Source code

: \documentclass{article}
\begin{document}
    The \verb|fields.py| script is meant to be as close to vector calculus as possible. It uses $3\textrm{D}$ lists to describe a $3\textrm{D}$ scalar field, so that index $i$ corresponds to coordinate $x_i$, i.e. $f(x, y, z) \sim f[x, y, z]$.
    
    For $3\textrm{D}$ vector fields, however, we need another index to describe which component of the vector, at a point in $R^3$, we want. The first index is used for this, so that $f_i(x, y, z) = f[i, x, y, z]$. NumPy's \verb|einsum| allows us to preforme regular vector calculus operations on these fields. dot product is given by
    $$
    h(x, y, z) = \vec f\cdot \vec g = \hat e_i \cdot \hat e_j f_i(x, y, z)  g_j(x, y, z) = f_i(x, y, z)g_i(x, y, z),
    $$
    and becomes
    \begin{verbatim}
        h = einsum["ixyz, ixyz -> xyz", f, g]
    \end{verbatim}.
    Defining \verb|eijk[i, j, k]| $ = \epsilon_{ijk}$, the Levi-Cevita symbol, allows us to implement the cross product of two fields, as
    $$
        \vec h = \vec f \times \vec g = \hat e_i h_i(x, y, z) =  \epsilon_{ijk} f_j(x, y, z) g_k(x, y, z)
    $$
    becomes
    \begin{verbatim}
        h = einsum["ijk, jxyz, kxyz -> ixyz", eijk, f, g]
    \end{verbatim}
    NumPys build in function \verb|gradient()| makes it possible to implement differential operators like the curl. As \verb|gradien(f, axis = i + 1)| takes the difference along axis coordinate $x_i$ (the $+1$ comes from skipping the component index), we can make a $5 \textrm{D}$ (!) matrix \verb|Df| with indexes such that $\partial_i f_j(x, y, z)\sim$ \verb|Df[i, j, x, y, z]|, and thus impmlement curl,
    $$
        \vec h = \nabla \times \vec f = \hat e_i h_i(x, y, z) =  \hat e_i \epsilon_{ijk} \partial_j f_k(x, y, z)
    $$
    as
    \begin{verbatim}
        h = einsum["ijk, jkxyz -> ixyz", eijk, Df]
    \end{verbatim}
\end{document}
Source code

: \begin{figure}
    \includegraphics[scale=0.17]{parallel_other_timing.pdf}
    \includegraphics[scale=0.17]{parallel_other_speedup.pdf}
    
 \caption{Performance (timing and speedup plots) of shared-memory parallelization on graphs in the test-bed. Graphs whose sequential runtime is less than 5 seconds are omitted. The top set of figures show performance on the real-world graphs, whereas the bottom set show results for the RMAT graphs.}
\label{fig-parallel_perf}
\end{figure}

**ASSIGNMENT:**
Each entry needs to be transcribed exactly.

**EXERCISE OUTPUT:**
Source code

: \documentclass{article}
\begin{document}
    The \verb|fields.py| script is meant to be as close to vector calculus as possible. It uses $3\textrm{D}$ lists to describe a $3\textrm{D}$ scalar field, so that index $i$ corresponds to coordinate $x_i$, i.e. $f(x, y, z) \sim f[x, y, z]$.
    
    For $3\textrm{D}$ vector fields, however, we need another index to describe which component of the vector, at a point in $R^3$, we want. The first index is used for this, so that $f_i(x, y, z) = f[i, x, y, z]$. NumPy's \verb|einsum| allows us to preforme regular vector calculus operations on these fields. dot product is given by
    $$
    h(x, y, z) = \vec f\cdot \vec g = \hat e_i \cdot \hat e_j f_i(x, y, z)  g_j(x, y, z) = f_i(x, y, z)g_i(x, y, z),
    $$
    and becomes
    \begin{verbatim}
        h = einsum["ixyz, ixyz -> xyz", f, g]
    \end{verbatim}.
    Defining \verb|eijk[i, j, k]| $ = \epsilon_{ijk}$, the Levi-Cevita symbol, allows us to implement the cross product of two fields, as
    $$
        \vec h = \vec f \times \vec g = \hat e_i h_i(x, y, z) =  \epsilon_{ijk} f_j(x, y, z) g_k(x, y, z)
    $$
    becomes
    \begin{verbatim}
        h = einsum["ijk, jxyz, kxyz -> ixyz", eijk, f, g]
    \end{verbatim}
    NumPys build in function \verb|gradient()| makes it possible to implement differential operators like the curl. As \verb|gradien(f, axis = i + 1)| takes the difference along axis coordinate $x_i$ (the $+1$ comes from skipping the component index), we can make a $5 \textrm{D}$ (!) matrix \verb|Df| with indexes such that $\partial_i f_j(x, y, z)\sim$ \verb|Df[i, j, x, y, z]|, and thus impmlement curl,
    $$
        \vec h = \nabla \times \vec f = \hat e_i h_i(x, y, z) =  \hat e_i \epsilon_{ijk} \partial_j f_k(x, y, z)
    $$
    as
    \begin{verbatim}
        h = einsum["ijk, jkxyz -> ixyz", eijk, Df]
    \end{verbatim}
\end{document}
Source code

: \begin{figure}
    \includegraphics[scale=0.17]{parallel_other_timing.pdf}
    \includegraphics[scale=0.17]{parallel_other_speedup.pdf}
    
 \caption{Performance (timing and speedup plots) of shared-memory parallelization on graphs in the test-bed. Graphs whose sequential runtime is less than 5 seconds are omitted. The top set of figures show performance on the real-world graphs, whereas the bottom set show results for the RMAT graphs.}
\label{fig-parallel_perf}
\end{figure}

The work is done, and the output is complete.